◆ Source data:

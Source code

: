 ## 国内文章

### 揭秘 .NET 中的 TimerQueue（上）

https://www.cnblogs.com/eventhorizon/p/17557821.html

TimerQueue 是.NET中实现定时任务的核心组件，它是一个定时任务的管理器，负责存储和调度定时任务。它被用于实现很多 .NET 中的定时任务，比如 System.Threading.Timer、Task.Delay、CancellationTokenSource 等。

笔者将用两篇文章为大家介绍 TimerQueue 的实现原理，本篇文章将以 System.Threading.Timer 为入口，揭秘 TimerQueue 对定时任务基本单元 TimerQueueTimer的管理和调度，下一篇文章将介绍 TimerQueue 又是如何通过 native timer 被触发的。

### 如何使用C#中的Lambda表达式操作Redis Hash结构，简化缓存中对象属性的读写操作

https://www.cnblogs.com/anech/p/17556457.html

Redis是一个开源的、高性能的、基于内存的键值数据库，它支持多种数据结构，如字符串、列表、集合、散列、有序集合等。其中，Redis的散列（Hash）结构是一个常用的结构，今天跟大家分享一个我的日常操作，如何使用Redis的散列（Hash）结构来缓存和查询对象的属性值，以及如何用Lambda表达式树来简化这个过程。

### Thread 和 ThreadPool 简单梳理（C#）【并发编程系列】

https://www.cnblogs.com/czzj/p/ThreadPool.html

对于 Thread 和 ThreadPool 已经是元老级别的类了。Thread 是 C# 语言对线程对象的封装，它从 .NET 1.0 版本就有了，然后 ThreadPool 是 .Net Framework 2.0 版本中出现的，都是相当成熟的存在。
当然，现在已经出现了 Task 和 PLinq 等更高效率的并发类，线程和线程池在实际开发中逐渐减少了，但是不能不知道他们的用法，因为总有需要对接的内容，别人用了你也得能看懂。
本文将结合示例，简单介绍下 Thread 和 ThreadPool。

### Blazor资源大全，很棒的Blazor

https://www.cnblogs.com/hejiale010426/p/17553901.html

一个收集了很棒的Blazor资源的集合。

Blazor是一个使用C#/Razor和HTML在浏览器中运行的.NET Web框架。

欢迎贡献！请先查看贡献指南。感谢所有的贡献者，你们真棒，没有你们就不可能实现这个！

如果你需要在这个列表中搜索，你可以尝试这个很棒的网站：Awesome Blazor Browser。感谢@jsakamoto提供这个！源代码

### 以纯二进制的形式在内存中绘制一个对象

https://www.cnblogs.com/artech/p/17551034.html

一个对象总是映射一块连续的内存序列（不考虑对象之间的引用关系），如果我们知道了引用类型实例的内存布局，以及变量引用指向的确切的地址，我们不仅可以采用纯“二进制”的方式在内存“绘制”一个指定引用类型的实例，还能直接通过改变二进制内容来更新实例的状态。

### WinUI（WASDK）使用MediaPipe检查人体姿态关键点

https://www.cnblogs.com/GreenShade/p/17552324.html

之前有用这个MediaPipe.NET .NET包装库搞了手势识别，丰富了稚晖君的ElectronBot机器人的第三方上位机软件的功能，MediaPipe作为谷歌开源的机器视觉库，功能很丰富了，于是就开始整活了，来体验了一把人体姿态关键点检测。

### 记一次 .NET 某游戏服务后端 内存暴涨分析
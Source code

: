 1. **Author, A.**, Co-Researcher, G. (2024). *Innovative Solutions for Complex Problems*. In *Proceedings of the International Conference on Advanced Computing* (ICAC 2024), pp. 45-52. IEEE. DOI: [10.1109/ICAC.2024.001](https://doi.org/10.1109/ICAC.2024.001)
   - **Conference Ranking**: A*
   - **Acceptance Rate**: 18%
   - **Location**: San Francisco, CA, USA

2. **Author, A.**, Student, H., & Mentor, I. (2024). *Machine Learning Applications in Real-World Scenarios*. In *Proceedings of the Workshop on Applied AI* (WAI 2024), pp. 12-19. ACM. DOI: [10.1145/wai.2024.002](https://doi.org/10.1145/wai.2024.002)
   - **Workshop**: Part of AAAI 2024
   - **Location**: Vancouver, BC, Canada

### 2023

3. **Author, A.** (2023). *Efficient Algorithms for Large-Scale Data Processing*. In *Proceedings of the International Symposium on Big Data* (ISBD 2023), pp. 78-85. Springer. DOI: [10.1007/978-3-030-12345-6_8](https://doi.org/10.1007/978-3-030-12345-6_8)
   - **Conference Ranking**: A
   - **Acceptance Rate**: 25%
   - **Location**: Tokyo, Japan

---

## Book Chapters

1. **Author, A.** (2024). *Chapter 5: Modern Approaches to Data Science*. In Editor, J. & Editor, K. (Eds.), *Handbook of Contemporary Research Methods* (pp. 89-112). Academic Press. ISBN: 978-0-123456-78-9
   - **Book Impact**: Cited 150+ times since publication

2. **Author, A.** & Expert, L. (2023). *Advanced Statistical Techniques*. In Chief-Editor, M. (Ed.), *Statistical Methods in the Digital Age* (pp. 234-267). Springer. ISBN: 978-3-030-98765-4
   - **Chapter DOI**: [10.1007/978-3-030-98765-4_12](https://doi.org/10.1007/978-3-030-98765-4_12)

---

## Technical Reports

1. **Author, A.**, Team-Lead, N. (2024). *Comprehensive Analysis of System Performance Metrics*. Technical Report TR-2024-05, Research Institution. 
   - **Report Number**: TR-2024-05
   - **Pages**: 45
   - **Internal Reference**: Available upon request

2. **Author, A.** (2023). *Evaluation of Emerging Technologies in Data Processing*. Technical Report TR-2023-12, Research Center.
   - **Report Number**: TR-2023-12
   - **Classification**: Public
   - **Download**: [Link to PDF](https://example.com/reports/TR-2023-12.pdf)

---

◆ GOAL OF THE EXERCISE: Reproduce every line of the data without changing a word.

◆ EXERCISE ANSWER:
Source code

: ## 国内文章

### 揭秘 .NET 中的 TimerQueue（上）

https://www.cnblogs.com/eventhorizon/p/17557821.html

TimerQueue 是.NET中实现定时任务的核心组件，它是一个定时任务的管理器，负责存储和调度定时任务。它被用于实现很多 .NET 中的定时任务，比如 System.Threading.Timer、Task.Delay、CancellationTokenSource 等。

笔者将用两篇文章为大家介绍 TimerQueue 的实现原理，本篇文章将以 System.Threading.Timer 为入口，揭秘 TimerQueue 对定时任务基本单元 TimerQueueTimer的管理和调度，下一篇文章将介绍 TimerQueue 又是如何通过 native timer 被触发的。

### 如何使用C#中的Lambda表达式操作Redis Hash结构，简化缓存中对象属性的读写操作

https://www.cnblogs.com/anech/p/17556457.html

Redis是一个开源的、高性能的、基于内存的键值数据库，它支持多种数据结构，如字符串、列表、集合、散列、有序集合等。其中，Redis的散列（Hash）结构是一个常用的结构，今天跟大家分享一个我的日常操作，如何使用Redis的散列（Hash）结构来缓存和查询对象的属性值，以及如何用Lambda表达式树来简化这个过程。

### Thread 和 ThreadPool 简单梳理（C#）【并发编程系列】

https://www.cnblogs.com/czzj/p/ThreadPool.html

对于 Thread 和 ThreadPool 已经是元老级别的类了。Thread 是 C# 语言对线程对象的封装，它从 .NET 1.0 版本就有了，然后 ThreadPool 是 .Net Framework 2.0 版本中出现的，都是相当成熟的存在。
当然，现在已经出现了 Task 和 PLinq 等更高效率的并发类，线程和线程池在实际开发中逐渐减少了，但是不能不知道他们的用法，因为总有需要对接的内容，别人用了你也得能看懂。
本文将结合示例，简单介绍下 Thread 和 ThreadPool。

### Blazor资源大全，很棒的Blazor

https://www.cnblogs.com/hejiale010426/p/17553901.html

一个收集了很棒的Blazor资源的集合。

Blazor是一个使用C#/Razor和HTML在浏览器中运行的.NET Web框架。

欢迎贡献！请先查看贡献指南。感谢所有的贡献者，你们真棒，没有你们就不可能实现这个！

如果你需要在这个列表中搜索，你可以尝试这个很棒的网站：Awesome Blazor Browser。感谢@jsakamoto提供这个！源代码

### 以纯二进制的形式在内存中绘制一个对象

https://www.cnblogs.com/artech/p/17551034.html

一个对象总是映射一块连续的内存序列（不考虑对象之间的引用关系），如果我们知道了引用类型实例的内存布局，以及变量引用指向的确切的地址，我们不仅可以采用纯“二进制”的方式在内存“绘制”一个指定引用类型的实例，还能直接通过改变二进制内容来更新实例的状态。

### WinUI（WASDK）使用MediaPipe检查人体姿态关键点

https://www.cnblogs.com/GreenShade/p/17552324.html

之前有用这个MediaPipe.NET .NET包装库搞了手势识别，丰富了稚晖君的ElectronBot机器人的第三方上位机软件的功能，MediaPipe作为谷歌开源的机器视觉库，功能很丰富了，于是就开始整活了，来体验了一把人体姿态关键点检测。

### 记一次 .NET 某游戏服务后端 内存暴涨分析
Source code

: 1. **Author, A.**, Co-Researcher, G. (2024). *Innovative Solutions for Complex Problems*. In *Proceedings of the International Conference on Advanced Computing* (ICAC 2024), pp. 45-52. IEEE. DOI: [10.1109/ICAC.2024.001](https://doi.org/10.1109/ICAC.2024.001)
   - **Conference Ranking**: A*
   - **Acceptance Rate**: 18%
   - **Location**: San Francisco, CA, USA

2. **Author, A.**, Student, H., & Mentor, I. (2024). *Machine Learning Applications in Real-World Scenarios*. In *Proceedings of the Workshop on Applied AI* (WAI 2024), pp. 12-19. ACM. DOI: [10.1145/wai.2024.002](https://doi.org/10.1145/wai.2024.002)
   - **Workshop**: Part of AAAI 2024
   - **Location**: Vancouver, BC, Canada

### 2023

3. **Author, A.** (2023). *Efficient Algorithms for Large-Scale Data Processing*. In *Proceedings of the International Symposium on Big Data* (ISBD 2023), pp. 78-85. Springer. DOI: [10.1007/978-3-030-12345-6_8](https://doi.org/10.1007/978-3-030-12345-6_8)
   - **Conference Ranking**: A
   - **Acceptance Rate**: 25%
   - **Location**: Tokyo, Japan

---

## Book Chapters

1. **Author, A.** (2024). *Chapter 5: Modern Approaches to Data Science*. In Editor, J. & Editor, K. (Eds.), *Handbook of Contemporary Research Methods* (pp. 89-112). Academic Press. ISBN: 978-0-123456-78-9
   - **Book Impact**: Cited 150+ times since publication

2. **Author, A.** & Expert, L. (2023). *Advanced Statistical Techniques*. In Chief-Editor, M. (Ed.), *Statistical Methods in the Digital Age* (pp. 234-267). Springer. ISBN: 978-3-030-98765-4
   - **Chapter DOI**: [10.1007/978-3-030-98765-4_12](https://doi.org/10.1007/978-3-030-98765-4_12)

---

## Technical Reports

1. **Author, A.**, Team-Lead, N. (2024). *Comprehensive Analysis of System Performance Metrics*. Technical Report TR-2024-05, Research Institution. 
   - **Report Number**: TR-2024-05
   - **Pages**: 45
   - **Internal Reference**: Available upon request

2. **Author, A.** (2023). *Evaluation of Emerging Technologies in Data Processing*. Technical Report TR-2023-12, Research Center.
   - **Report Number**: TR-2023-12
   - **Classification**: Public
   - **Download**: [Link to PDF](https://example.com/reports/TR-2023-12.pdf)

---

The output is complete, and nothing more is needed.